[Input material — start]
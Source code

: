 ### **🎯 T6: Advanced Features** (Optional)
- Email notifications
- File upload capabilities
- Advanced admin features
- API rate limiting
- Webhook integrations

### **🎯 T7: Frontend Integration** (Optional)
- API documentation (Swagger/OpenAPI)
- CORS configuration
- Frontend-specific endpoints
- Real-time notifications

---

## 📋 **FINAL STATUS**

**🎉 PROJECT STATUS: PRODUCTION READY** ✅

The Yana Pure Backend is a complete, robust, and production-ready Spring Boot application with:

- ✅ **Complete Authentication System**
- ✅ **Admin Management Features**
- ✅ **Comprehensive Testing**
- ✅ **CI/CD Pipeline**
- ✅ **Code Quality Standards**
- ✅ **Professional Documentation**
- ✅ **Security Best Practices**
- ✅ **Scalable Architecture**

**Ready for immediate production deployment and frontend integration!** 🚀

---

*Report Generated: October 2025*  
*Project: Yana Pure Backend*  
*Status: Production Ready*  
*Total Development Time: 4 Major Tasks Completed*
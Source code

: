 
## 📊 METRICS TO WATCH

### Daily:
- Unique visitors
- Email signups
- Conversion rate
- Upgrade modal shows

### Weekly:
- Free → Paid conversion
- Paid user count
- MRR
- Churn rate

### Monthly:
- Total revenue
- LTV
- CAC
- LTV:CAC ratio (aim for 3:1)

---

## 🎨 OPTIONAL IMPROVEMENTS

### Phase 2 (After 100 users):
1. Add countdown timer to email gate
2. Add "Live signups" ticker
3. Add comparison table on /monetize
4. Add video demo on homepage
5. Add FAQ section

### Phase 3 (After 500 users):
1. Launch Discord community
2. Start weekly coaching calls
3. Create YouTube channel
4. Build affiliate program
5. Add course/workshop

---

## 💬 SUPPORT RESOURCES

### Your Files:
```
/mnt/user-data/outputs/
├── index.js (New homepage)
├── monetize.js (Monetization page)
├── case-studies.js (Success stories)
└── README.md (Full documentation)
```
[Input material — finish]
> _What to produce_
Your reply should hold all the entries, each repeated without a single change.

> _Problem solution_
Source code

: ### **🎯 T6: Advanced Features** (Optional)
- Email notifications
- File upload capabilities
- Advanced admin features
- API rate limiting
- Webhook integrations

### **🎯 T7: Frontend Integration** (Optional)
- API documentation (Swagger/OpenAPI)
- CORS configuration
- Frontend-specific endpoints
- Real-time notifications

---

## 📋 **FINAL STATUS**

**🎉 PROJECT STATUS: PRODUCTION READY** ✅

The Yana Pure Backend is a complete, robust, and production-ready Spring Boot application with:

- ✅ **Complete Authentication System**
- ✅ **Admin Management Features**
- ✅ **Comprehensive Testing**
- ✅ **CI/CD Pipeline**
- ✅ **Code Quality Standards**
- ✅ **Professional Documentation**
- ✅ **Security Best Practices**
- ✅ **Scalable Architecture**

**Ready for immediate production deployment and frontend integration!** 🚀

---

*Report Generated: October 2025*  
*Project: Yana Pure Backend*  
*Status: Production Ready*  
*Total Development Time: 4 Major Tasks Completed*
Source code

: 
## 📊 METRICS TO WATCH

### Daily:
- Unique visitors
- Email signups
- Conversion rate
- Upgrade modal shows

### Weekly:
- Free → Paid conversion
- Paid user count
- MRR
- Churn rate

### Monthly:
- Total revenue
- LTV
- CAC
- LTV:CAC ratio (aim for 3:1)

---

## 🎨 OPTIONAL IMPROVEMENTS

### Phase 2 (After 100 users):
1. Add countdown timer to email gate
2. Add "Live signups" ticker
3. Add comparison table on /monetize
4. Add video demo on homepage
5. Add FAQ section

### Phase 3 (After 500 users):
1. Launch Discord community
2. Start weekly coaching calls
3. Create YouTube channel
4. Build affiliate program
5. Add course/workshop

---

## 💬 SUPPORT RESOURCES

### Your Files:
```
/mnt/user-data/outputs/
├── index.js (New homepage)
├── monetize.js (Monetization page)
├── case-studies.js (Success stories)
└── README.md (Full documentation)
```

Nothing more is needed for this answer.